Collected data

== Segment start ==

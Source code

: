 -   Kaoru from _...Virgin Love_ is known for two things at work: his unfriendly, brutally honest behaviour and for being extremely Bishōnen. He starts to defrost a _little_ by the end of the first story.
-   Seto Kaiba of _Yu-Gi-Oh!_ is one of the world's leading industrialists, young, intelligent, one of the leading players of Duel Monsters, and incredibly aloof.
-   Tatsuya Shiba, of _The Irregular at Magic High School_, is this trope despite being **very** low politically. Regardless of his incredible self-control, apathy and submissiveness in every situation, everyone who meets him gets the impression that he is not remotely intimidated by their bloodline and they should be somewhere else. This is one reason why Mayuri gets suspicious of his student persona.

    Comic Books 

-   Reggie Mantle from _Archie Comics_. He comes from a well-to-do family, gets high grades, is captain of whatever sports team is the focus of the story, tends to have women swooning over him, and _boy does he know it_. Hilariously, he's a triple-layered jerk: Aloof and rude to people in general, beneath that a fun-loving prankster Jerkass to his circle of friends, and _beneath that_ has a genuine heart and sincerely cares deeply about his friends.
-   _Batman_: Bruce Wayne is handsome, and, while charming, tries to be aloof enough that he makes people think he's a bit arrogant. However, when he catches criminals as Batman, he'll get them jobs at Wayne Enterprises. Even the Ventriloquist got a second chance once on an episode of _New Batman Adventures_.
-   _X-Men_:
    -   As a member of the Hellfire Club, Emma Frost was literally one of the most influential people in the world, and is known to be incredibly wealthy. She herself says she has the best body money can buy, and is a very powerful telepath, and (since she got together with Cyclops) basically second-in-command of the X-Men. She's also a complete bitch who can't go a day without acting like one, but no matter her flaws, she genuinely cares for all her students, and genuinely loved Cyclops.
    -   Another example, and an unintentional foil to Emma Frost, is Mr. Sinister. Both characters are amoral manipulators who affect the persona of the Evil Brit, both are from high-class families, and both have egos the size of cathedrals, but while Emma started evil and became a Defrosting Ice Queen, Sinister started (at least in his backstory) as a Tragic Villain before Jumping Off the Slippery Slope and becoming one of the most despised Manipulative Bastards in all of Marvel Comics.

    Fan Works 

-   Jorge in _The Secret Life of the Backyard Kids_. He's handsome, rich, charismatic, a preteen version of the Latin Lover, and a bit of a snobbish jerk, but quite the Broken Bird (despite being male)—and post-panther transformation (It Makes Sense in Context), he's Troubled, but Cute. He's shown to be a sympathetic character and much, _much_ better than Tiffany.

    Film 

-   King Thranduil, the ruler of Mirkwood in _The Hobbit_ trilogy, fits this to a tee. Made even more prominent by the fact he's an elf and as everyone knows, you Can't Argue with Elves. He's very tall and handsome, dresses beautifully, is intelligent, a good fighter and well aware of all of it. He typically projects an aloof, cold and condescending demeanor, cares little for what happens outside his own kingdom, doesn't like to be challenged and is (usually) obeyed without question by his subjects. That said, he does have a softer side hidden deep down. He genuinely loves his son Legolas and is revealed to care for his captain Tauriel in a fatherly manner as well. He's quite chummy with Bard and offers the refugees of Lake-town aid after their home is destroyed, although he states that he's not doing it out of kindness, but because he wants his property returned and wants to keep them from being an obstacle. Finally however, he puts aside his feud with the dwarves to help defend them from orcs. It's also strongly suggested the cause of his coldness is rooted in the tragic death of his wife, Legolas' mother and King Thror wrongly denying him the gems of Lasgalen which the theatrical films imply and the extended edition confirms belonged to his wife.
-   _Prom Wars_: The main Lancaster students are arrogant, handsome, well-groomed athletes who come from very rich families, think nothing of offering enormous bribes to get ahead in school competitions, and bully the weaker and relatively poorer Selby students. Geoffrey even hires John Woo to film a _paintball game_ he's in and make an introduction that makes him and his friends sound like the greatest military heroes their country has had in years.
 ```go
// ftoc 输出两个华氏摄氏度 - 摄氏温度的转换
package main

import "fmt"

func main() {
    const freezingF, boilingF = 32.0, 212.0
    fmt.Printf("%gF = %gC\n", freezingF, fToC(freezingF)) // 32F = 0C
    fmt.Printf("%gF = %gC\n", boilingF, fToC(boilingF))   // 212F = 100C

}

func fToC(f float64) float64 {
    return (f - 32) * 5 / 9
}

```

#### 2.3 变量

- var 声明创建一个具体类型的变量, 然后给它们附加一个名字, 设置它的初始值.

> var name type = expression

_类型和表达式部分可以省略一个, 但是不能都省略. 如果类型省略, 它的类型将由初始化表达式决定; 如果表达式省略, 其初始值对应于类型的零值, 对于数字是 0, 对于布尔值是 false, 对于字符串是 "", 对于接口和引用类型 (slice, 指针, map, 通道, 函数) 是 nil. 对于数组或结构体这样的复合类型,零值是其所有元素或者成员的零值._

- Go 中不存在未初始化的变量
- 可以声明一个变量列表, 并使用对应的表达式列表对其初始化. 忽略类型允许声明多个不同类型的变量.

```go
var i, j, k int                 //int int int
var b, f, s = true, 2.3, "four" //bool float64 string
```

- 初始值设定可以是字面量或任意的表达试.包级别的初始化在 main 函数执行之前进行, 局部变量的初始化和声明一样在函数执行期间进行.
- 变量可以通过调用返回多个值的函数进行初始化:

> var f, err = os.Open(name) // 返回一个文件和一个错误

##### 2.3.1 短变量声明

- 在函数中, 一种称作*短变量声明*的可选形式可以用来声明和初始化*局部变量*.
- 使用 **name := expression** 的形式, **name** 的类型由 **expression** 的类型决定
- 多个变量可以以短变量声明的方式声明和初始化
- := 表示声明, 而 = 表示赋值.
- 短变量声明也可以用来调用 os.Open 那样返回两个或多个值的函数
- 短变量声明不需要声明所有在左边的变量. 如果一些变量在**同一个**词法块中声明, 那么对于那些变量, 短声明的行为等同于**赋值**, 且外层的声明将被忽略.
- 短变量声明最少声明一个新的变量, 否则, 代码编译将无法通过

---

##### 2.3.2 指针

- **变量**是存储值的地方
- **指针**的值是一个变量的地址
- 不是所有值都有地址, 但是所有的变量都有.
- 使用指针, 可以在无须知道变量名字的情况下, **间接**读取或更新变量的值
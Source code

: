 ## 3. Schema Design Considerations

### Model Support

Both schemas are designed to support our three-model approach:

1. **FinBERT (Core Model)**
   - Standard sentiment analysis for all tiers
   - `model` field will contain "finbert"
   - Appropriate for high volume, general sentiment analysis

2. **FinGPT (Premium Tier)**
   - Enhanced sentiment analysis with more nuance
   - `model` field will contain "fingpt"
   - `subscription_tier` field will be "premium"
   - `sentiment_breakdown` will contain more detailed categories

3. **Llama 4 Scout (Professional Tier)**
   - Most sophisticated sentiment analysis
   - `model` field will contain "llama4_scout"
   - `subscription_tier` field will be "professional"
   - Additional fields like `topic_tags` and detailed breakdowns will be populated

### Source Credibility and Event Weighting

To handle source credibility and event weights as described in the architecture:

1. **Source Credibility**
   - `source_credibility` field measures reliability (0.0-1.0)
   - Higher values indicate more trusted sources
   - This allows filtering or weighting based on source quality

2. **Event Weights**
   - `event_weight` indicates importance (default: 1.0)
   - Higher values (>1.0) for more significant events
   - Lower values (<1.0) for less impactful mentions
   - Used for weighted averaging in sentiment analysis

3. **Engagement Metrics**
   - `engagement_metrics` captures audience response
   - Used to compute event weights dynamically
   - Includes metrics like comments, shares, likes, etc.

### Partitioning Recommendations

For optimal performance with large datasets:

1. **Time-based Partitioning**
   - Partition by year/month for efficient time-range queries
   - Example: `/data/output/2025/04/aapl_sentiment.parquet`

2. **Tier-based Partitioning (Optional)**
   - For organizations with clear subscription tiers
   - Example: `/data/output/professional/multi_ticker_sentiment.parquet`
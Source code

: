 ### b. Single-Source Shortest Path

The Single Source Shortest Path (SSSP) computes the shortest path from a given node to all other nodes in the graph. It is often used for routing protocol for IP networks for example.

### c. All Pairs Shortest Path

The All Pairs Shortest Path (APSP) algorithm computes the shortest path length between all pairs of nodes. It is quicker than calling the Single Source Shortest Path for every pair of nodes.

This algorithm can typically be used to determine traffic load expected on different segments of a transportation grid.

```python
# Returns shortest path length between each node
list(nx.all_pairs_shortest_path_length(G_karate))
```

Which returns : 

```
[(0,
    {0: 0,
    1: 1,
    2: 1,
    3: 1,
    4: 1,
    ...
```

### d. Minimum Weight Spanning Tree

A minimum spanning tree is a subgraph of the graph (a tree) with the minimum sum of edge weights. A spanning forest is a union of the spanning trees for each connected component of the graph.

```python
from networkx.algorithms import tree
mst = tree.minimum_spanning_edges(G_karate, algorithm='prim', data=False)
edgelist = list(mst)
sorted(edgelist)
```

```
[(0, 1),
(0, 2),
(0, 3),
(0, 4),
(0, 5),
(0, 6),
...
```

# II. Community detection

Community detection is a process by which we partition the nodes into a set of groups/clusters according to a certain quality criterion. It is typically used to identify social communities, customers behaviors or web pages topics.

== Segment end ==

Every line above from the line with "- 在函数中, 一种称作*短变量声明*的可选形式可以用来声明和初始化*局部变量*." to the line with "### Model Support", both included, must be reproduced exactly, and no other line may appear.

(Completed task):
- 在函数中, 一种称作*短变量声明*的可选形式可以用来声明和初始化*局部变量*.
- 使用 **name := expression** 的形式, **name** 的类型由 **expression** 的类型决定
- 多个变量可以以短变量声明的方式声明和初始化
- := 表示声明, 而 = 表示赋值.
- 短变量声明也可以用来调用 os.Open 那样返回两个或多个值的函数
- 短变量声明不需要声明所有在左边的变量. 如果一些变量在**同一个**词法块中声明, 那么对于那些变量, 短声明的行为等同于**赋值**, 且外层的声明将被忽略.
- 短变量声明最少声明一个新的变量, 否则, 代码编译将无法通过

---

##### 2.3.2 指针

- **变量**是存储值的地方
- **指针**的值是一个变量的地址
- 不是所有值都有地址, 但是所有的变量都有.
- 使用指针, 可以在无须知道变量名字的情况下, **间接**读取或更新变量的值
Source code

: ## 3. Schema Design Considerations

### Model Support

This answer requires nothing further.